Task brief
Pull each line containing "ikkje" out of the listing below.

Material for this exercise
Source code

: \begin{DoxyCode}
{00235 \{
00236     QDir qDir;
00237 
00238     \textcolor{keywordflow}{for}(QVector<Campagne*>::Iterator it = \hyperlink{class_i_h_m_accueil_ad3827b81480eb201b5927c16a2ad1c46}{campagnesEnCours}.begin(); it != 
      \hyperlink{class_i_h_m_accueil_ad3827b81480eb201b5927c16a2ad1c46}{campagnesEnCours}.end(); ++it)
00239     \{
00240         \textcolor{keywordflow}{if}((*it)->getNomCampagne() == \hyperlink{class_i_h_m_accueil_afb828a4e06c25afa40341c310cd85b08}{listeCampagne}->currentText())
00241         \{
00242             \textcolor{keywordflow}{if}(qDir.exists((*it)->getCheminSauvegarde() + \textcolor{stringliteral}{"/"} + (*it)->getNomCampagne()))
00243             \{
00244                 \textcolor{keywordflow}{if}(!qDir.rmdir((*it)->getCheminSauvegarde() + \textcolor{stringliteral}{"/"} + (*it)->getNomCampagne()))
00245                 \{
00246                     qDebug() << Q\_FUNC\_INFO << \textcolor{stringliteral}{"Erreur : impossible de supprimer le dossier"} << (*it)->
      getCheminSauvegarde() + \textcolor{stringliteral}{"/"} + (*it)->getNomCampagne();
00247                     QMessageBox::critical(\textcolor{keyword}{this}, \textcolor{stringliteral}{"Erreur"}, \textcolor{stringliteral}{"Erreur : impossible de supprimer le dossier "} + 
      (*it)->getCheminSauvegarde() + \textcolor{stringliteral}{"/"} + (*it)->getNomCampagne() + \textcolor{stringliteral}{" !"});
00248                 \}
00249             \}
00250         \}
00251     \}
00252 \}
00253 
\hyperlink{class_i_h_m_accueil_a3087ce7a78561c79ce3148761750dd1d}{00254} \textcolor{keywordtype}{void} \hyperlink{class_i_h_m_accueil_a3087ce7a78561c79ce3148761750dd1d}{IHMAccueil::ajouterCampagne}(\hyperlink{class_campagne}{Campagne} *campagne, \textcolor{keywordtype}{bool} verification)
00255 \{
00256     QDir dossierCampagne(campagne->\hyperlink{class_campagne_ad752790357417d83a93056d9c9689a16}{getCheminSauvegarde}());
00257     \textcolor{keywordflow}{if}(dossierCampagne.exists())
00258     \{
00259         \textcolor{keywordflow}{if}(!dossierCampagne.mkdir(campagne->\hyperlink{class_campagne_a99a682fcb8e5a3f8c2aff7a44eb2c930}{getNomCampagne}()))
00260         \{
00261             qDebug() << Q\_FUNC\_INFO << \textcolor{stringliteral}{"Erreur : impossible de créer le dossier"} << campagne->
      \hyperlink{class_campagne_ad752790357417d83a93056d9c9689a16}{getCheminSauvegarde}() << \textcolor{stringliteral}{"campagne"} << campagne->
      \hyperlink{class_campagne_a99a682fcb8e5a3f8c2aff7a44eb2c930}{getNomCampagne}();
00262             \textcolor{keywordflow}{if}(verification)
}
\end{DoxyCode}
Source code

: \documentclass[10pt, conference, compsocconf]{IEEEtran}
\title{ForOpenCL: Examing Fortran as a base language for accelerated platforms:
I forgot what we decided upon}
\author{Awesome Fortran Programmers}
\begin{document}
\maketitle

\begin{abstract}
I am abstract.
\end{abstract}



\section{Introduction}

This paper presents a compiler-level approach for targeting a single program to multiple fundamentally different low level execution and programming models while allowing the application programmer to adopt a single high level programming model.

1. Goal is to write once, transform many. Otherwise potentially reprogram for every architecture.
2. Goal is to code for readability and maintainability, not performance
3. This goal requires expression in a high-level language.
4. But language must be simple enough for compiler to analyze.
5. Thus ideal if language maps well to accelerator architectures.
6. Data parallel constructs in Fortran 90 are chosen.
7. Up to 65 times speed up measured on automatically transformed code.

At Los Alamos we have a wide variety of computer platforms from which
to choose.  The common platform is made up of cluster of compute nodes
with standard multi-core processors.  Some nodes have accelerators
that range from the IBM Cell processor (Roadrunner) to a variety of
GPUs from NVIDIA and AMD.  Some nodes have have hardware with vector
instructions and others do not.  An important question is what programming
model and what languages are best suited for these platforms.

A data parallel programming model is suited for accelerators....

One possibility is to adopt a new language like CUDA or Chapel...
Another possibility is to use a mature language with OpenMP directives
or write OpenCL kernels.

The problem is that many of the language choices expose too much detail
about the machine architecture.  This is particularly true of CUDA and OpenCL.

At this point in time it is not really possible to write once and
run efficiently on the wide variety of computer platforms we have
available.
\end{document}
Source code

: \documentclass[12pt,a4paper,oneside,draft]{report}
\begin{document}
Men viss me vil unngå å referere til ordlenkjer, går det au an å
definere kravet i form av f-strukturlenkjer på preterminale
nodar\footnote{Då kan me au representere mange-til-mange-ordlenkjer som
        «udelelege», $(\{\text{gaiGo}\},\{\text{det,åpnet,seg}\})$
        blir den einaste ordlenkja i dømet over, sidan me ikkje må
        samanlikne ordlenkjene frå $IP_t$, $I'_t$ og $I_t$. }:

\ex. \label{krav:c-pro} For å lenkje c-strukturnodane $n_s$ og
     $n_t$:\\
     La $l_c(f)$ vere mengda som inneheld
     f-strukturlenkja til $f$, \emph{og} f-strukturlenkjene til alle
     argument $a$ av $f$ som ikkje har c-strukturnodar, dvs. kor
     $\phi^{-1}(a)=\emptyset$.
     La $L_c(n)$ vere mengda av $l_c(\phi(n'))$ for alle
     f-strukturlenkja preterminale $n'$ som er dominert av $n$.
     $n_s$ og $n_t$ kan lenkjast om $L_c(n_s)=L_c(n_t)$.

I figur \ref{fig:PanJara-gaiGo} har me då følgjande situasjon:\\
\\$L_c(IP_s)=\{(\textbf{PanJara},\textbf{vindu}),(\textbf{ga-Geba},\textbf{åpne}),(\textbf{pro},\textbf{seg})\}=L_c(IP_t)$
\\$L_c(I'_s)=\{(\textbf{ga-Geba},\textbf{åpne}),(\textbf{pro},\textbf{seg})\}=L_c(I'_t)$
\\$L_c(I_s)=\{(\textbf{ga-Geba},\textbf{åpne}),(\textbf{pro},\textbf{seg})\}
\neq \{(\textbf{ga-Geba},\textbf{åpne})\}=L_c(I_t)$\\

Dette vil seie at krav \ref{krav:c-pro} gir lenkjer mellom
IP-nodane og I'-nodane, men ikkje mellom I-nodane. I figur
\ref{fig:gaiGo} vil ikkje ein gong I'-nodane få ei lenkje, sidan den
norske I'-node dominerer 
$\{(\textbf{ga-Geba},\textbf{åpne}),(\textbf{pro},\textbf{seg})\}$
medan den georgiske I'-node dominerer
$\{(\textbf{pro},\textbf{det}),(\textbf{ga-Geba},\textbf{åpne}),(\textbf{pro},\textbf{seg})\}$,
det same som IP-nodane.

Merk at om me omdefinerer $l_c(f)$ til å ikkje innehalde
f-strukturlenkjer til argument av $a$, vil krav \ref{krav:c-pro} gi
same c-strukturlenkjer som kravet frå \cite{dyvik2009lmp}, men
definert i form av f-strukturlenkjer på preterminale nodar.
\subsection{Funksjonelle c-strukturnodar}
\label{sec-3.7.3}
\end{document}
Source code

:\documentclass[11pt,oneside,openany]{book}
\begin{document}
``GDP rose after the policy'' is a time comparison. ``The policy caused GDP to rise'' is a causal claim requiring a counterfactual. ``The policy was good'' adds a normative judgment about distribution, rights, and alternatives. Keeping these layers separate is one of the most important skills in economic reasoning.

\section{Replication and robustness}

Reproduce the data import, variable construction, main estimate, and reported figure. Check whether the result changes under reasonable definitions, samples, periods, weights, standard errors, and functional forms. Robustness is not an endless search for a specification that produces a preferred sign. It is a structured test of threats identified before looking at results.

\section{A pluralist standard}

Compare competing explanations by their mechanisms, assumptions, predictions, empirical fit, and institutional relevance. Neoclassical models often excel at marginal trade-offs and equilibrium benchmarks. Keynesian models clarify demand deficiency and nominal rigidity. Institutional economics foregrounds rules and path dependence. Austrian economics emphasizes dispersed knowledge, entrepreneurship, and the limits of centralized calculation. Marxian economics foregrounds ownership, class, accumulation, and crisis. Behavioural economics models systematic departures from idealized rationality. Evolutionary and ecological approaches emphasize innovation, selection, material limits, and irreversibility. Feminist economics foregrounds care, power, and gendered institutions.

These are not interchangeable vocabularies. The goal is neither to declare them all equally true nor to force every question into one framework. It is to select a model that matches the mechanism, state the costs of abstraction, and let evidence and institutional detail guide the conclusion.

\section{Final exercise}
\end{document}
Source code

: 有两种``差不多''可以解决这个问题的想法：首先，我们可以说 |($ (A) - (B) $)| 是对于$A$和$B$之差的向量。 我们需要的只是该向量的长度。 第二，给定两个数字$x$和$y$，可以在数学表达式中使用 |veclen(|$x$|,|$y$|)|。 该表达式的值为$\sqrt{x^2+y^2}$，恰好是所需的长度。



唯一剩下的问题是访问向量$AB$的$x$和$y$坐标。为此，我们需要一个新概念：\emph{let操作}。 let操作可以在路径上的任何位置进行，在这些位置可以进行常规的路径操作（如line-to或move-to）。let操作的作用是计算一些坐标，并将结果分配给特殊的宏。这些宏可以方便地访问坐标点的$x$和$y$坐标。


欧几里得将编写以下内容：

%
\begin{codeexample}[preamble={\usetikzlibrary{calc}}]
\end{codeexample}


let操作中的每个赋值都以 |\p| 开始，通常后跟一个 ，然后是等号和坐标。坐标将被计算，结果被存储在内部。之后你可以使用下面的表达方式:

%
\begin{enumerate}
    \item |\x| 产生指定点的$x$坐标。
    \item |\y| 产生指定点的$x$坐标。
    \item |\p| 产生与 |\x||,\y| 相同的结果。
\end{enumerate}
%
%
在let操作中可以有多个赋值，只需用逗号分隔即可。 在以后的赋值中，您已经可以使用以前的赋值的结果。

Answer area
        blir den einaste ordlenkja i dømet over, sidan me ikkje må
     argument $a$ av $f$ som ikkje har c-strukturnodar, dvs. kor
IP-nodane og I'-nodane, men ikkje mellom I-nodane. I figur
\ref{fig:gaiGo} vil ikkje ein gong I'-nodane få ei lenkje, sidan den
Merk at om me omdefinerer $l_c(f)$ til å ikkje innehalde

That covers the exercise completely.